### BRIEF
Within the data below, count the lines that include the word "models". Provide the number and nothing further.

[Opening RECORDS FOR THIS TASK section]

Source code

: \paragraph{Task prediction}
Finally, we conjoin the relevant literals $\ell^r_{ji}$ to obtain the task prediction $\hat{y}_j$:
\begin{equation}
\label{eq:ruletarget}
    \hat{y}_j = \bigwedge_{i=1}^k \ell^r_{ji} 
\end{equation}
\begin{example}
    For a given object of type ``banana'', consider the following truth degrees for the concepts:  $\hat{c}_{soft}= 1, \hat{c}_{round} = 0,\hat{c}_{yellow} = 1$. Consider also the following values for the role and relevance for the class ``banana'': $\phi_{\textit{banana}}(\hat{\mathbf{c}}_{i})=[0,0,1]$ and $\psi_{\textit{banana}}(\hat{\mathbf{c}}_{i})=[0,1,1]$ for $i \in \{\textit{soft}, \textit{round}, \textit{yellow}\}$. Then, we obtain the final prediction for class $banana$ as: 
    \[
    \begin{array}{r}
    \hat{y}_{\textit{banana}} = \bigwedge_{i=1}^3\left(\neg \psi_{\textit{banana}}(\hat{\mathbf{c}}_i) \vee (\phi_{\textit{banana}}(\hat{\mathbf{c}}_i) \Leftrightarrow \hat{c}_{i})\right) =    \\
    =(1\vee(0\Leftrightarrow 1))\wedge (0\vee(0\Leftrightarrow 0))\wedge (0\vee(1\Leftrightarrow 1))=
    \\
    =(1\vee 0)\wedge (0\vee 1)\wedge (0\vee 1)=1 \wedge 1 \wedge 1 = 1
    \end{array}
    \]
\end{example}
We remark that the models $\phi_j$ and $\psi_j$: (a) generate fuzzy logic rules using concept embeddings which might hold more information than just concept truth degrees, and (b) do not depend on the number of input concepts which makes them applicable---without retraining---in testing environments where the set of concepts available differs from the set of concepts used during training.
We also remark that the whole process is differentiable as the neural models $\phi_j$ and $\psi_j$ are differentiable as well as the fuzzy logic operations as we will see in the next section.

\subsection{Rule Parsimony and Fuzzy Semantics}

[Closing RECORDS FOR THIS TASK section]

### RESULT OF THE TASK
2